But… school—she’d never gone before—and the thought made her yearn for it.
Ten days later, Jadeite Continent, Jarde Port.
A deep, lingering synthetic horn blast pierced the autumn morning fog, rolled across the sea, and finally poured into the grand customs hall.
A colossal freighter named Luminous Algae, guided by pale blue currents of magic light, eased into its berth. Immediately, swarms of shuttle drones converged, beginning cargo scans.
Kicking open the iron door of one container, Yvette stepped first onto the slick deck. She glanced up just in time to see the passing drones’ indicator lights flip red—on the verge of sounding an alarm—but the state lasted less than half a second before switching back to green.
That fast? Yvette arched a brow and looked behind her.
“(√)” Firefly emerged from the shadows, its screen flashing a smiling emoticon.
Once the master-control AI of an Abyss base, it was a born rune hacker. While it might not match Yvette in certain high-difficulty domains, in low-to-mid-tier intrusions its efficiency left her in the dust—so fast it wasn’t even close.
“Sis, are we just… walking out like this?” Lianna clambered out of the container after her, craning her neck to peek at the distant customs guards and ship crew, a little scared.
“Relax. They can’t see us,” Yvette said.
After obtaining the foundational underpinnings of Light-and-Shadow Magic from the Mysterious Garden, she had spent the ten years traveling the Jadeite Continent studying the discipline in earnest and hunting for every possible application.
Over the long course of research, her results fell into three main branches.
First was the restoration of Shadowmeld—mastering the power to merge into darkness, and even granting it to others.
Second was simple light-and-shadow manipulation—put plainly, changing the color of things like hair and irises to make disguise and makeup far easier.
Third was Sunlight Magic—also called Holy Light Magic—meant specifically for dealing with the undead; not much use in daily life.

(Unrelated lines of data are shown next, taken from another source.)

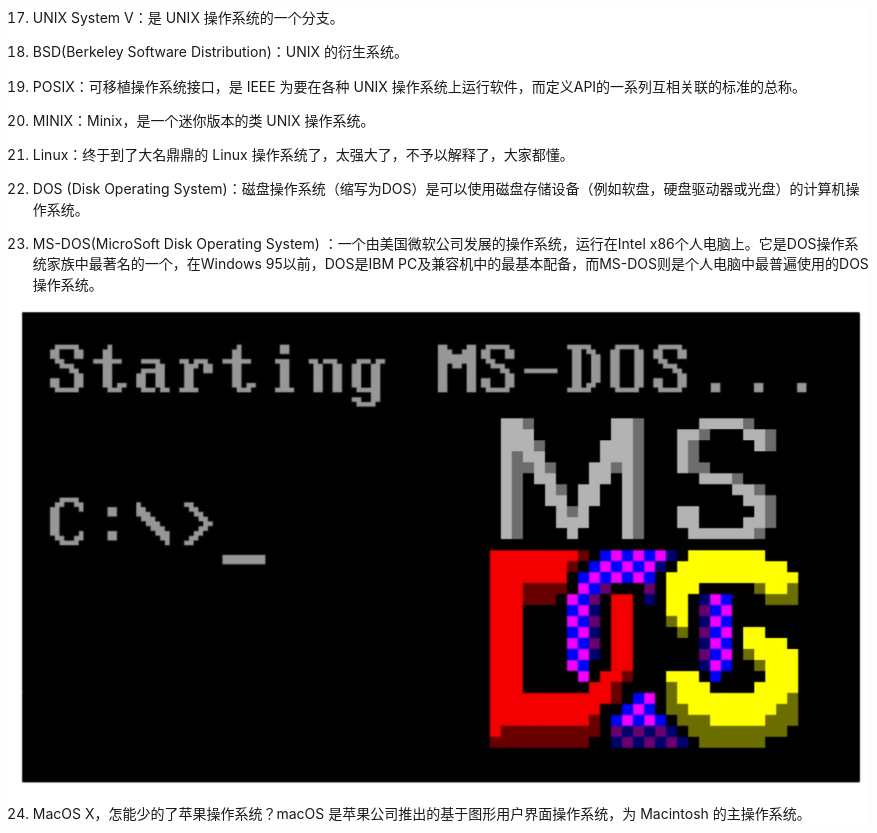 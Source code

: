 17. UNIX System V：是 UNIX 操作系统的一个分支。

18. BSD(Berkeley Software Distribution)：UNIX 的衍生系统。

19. POSIX：可移植操作系统接口，是 IEEE 为要在各种 UNIX 操作系统上运行软件，而定义API的一系列互相关联的标准的总称。

20. MINIX：Minix，是一个迷你版本的类 UNIX 操作系统。

21. Linux：终于到了大名鼎鼎的 Linux 操作系统了，太强大了，不予以解释了，大家都懂。

22. DOS (Disk Operating System)：磁盘操作系统（缩写为DOS）是可以使用磁盘存储设备（例如软盘，硬盘驱动器或光盘）的计算机操作系统。

23. MS-DOS(MicroSoft Disk Operating System) ：一个由美国微软公司发展的操作系统，运行在Intel x86个人电脑上。它是DOS操作系统家族中最著名的一个，在Windows 95以前，DOS是IBM PC及兼容机中的最基本配备，而MS-DOS则是个人电脑中最普遍使用的DOS操作系统。

![2022-12-23_23082.png](/2022-12-23_23082.png)

24. MacOS X，怎能少的了苹果操作系统？macOS 是苹果公司推出的基于图形用户界面操作系统，为 Macintosh 的主操作系统。
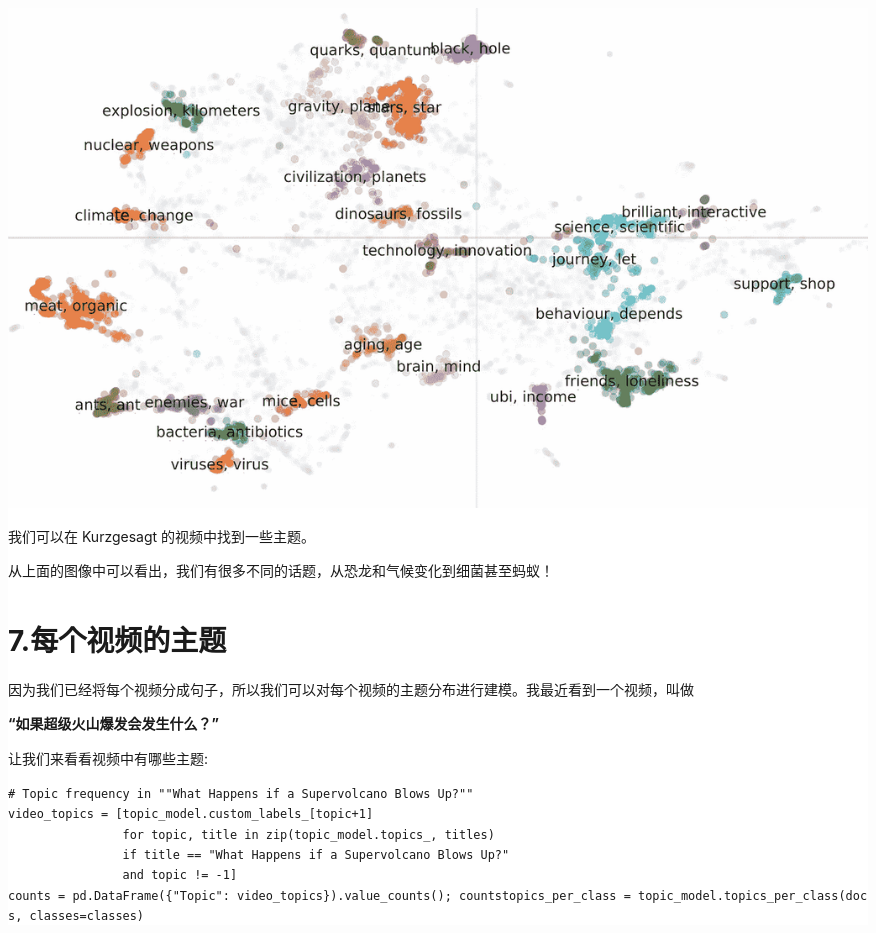 ![](img/2784aa617fa926bc469146c34018cecf.png)

我们可以在 Kurzgesagt 的视频中找到一些主题。

从上面的图像中可以看出，我们有很多不同的话题，从恐龙和气候变化到细菌甚至蚂蚁！

# 7.每个视频的主题

因为我们已经将每个视频分成句子，所以我们可以对每个视频的主题分布进行建模。我最近看到一个视频，叫做

**“如果超级火山爆发会发生什么？”**

让我们来看看视频中有哪些主题:

```
# Topic frequency in ""What Happens if a Supervolcano Blows Up?""
video_topics = [topic_model.custom_labels_[topic+1] 
                for topic, title in zip(topic_model.topics_, titles) 
                if title == "What Happens if a Supervolcano Blows Up?" 
                and topic != -1]
counts = pd.DataFrame({"Topic": video_topics}).value_counts(); countstopics_per_class = topic_model.topics_per_class(docs, classes=classes)
```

Later, by fusing color manipulation with Shadowmeld, she discovered a synergistic trick: she could conjure a patch of shadow right on the ground. In broad daylight, that meant she could use Shadowmeld to slip away.

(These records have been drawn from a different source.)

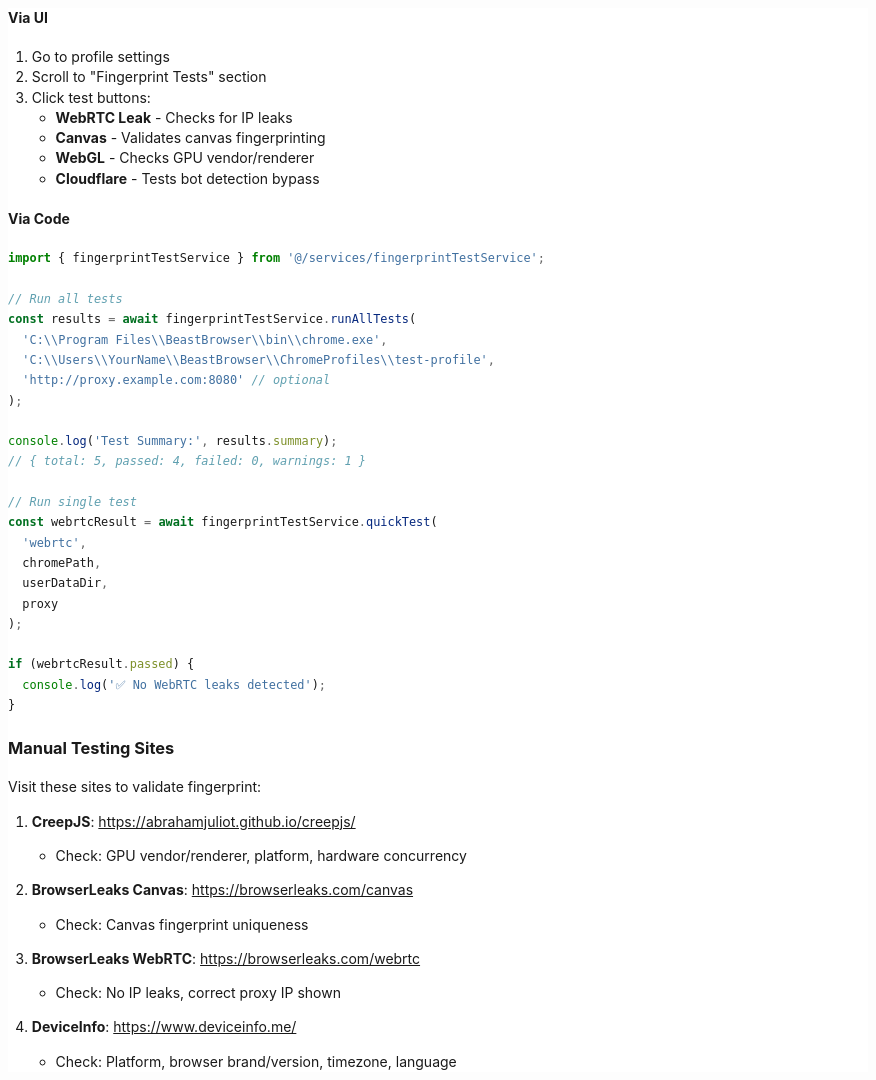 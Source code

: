 #### Via UI

1. Go to profile settings
2. Scroll to "Fingerprint Tests" section
3. Click test buttons:
   - **WebRTC Leak** - Checks for IP leaks
   - **Canvas** - Validates canvas fingerprinting
   - **WebGL** - Checks GPU vendor/renderer
   - **Cloudflare** - Tests bot detection bypass

#### Via Code

```typescript
import { fingerprintTestService } from '@/services/fingerprintTestService';

// Run all tests
const results = await fingerprintTestService.runAllTests(
  'C:\\Program Files\\BeastBrowser\\bin\\chrome.exe',
  'C:\\Users\\YourName\\BeastBrowser\\ChromeProfiles\\test-profile',
  'http://proxy.example.com:8080' // optional
);

console.log('Test Summary:', results.summary);
// { total: 5, passed: 4, failed: 0, warnings: 1 }

// Run single test
const webrtcResult = await fingerprintTestService.quickTest(
  'webrtc',
  chromePath,
  userDataDir,
  proxy
);

if (webrtcResult.passed) {
  console.log('✅ No WebRTC leaks detected');
}
```

### Manual Testing Sites

Visit these sites to validate fingerprint:

1. **CreepJS**: https://abrahamjuliot.github.io/creepjs/
   - Check: GPU vendor/renderer, platform, hardware concurrency

2. **BrowserLeaks Canvas**: https://browserleaks.com/canvas
   - Check: Canvas fingerprint uniqueness

3. **BrowserLeaks WebRTC**: https://browserleaks.com/webrtc
   - Check: No IP leaks, correct proxy IP shown

4. **DeviceInfo**: https://www.deviceinfo.me/
   - Check: Platform, browser brand/version, timezone, language
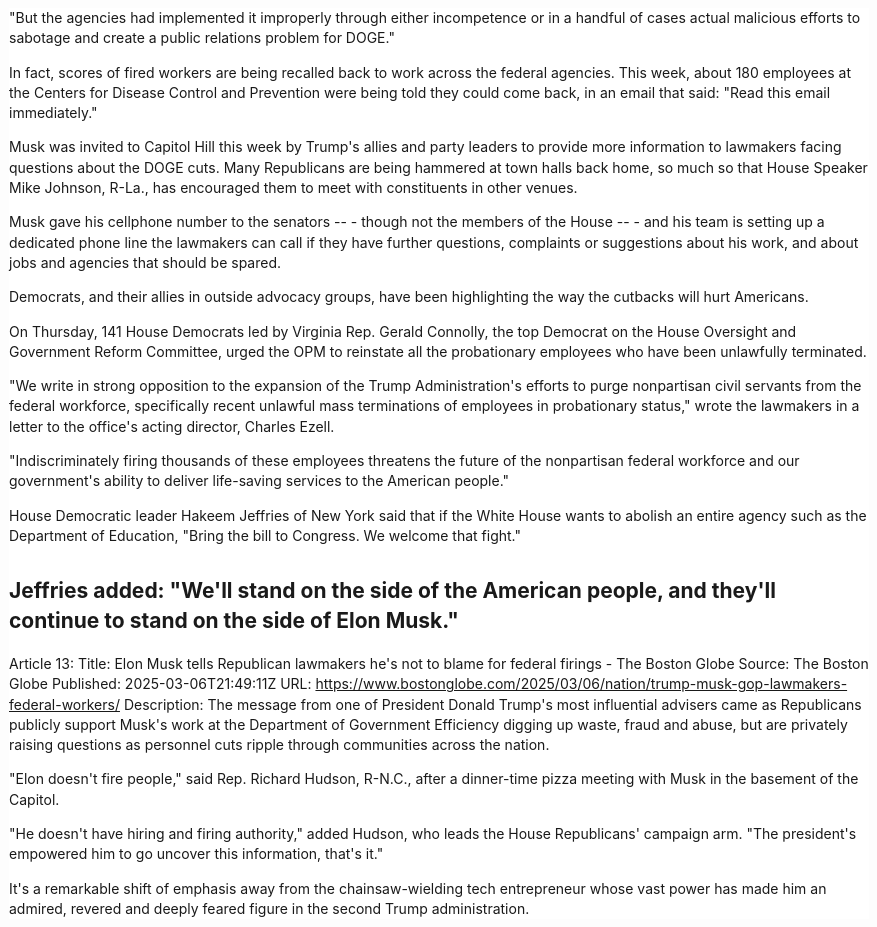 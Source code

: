 "But the agencies had implemented it improperly through either incompetence or in a handful of cases actual malicious efforts to sabotage and create a public relations problem for DOGE."

In fact, scores of fired workers are being recalled back to work across the federal agencies. This week, about 180 employees at the Centers for Disease Control and Prevention were being told they could come back, in an email that said: "Read this email immediately."

Musk was invited to Capitol Hill this week by Trump's allies and party leaders to provide more information to lawmakers facing questions about the DOGE cuts. Many Republicans are being hammered at town halls back home, so much so that House Speaker Mike Johnson, R-La., has encouraged them to meet with constituents in other venues.

Musk gave his cellphone number to the senators -- - though not the members of the House -- - and his team is setting up a dedicated phone line the lawmakers can call if they have further questions, complaints or suggestions about his work, and about jobs and agencies that should be spared.

Democrats, and their allies in outside advocacy groups, have been highlighting the way the cutbacks will hurt Americans.

On Thursday, 141 House Democrats led by Virginia Rep. Gerald Connolly, the top Democrat on the House Oversight and Government Reform Committee, urged the OPM to reinstate all the probationary employees who have been unlawfully terminated.

"We write in strong opposition to the expansion of the Trump Administration's efforts to purge nonpartisan civil servants from the federal workforce, specifically recent unlawful mass terminations of employees in probationary status," wrote the lawmakers in a letter to the office's acting director, Charles Ezell.

"Indiscriminately firing thousands of these employees threatens the future of the nonpartisan federal workforce and our government's ability to deliver life-saving services to the American people."

House Democratic leader Hakeem Jeffries of New York said that if the White House wants to abolish an entire agency such as the Department of Education, "Bring the bill to Congress. We welcome that fight."

Jeffries added: "We'll stand on the side of the American people, and they'll continue to stand on the side of Elon Musk."
--------------------------------------------------------------------------------

Article 13:
Title: Elon Musk tells Republican lawmakers he's not to blame for federal firings - The Boston Globe
Source: The Boston Globe
Published: 2025-03-06T21:49:11Z
URL: https://www.bostonglobe.com/2025/03/06/nation/trump-musk-gop-lawmakers-federal-workers/
Description: The message from one of President Donald Trump's most influential advisers came as Republicans publicly support Musk's work at the Department of Government Efficiency digging up waste, fraud and abuse, but are privately raising questions as personnel cuts ripple through communities across the nation.

"Elon doesn't fire people," said Rep. Richard Hudson, R-N.C., after a dinner-time pizza meeting with Musk in the basement of the Capitol.

"He doesn't have hiring and firing authority," added Hudson, who leads the House Republicans' campaign arm. "The president's empowered him to go uncover this information, that's it."

It's a remarkable shift of emphasis away from the chainsaw-wielding tech entrepreneur whose vast power has made him an admired, revered and deeply feared figure in the second Trump administration.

The only thing that felt off would be that stray shadow on the ground. But as long as she exercised care and didn’t show off, most people wouldn’t notice an inexplicable patch of shade gliding past their feet.
Soon, under Shadowmeld’s effect, two people and one machine blended into the shadows along the ground, slipped with ease through the bustling customs gates, and finally re-formed within a dense greenbelt grove by the port.
“Where do we go next?” Lianna asked, taking in the surroundings with fresh curiosity.
“Old Town, for now. We’ll settle in first,” Yvette decided.
From her advance research, Jarde had six major districts. The most bustling was the Greenvine District—also the site of Lingman Corporation’s global headquarters.
Next were the Academy, Commercial, Industrial, and Dock Districts, which together held the bulk of the middle class.
The roughest was “Old Town,” the so-called slums—a cesspool much like Ish City’s Blackwater Zone. Pickpockets, fugitives, gangs, junkies, and even more undocumented dreamers who’d come to Jarde to make it big and failed—this was their haunt.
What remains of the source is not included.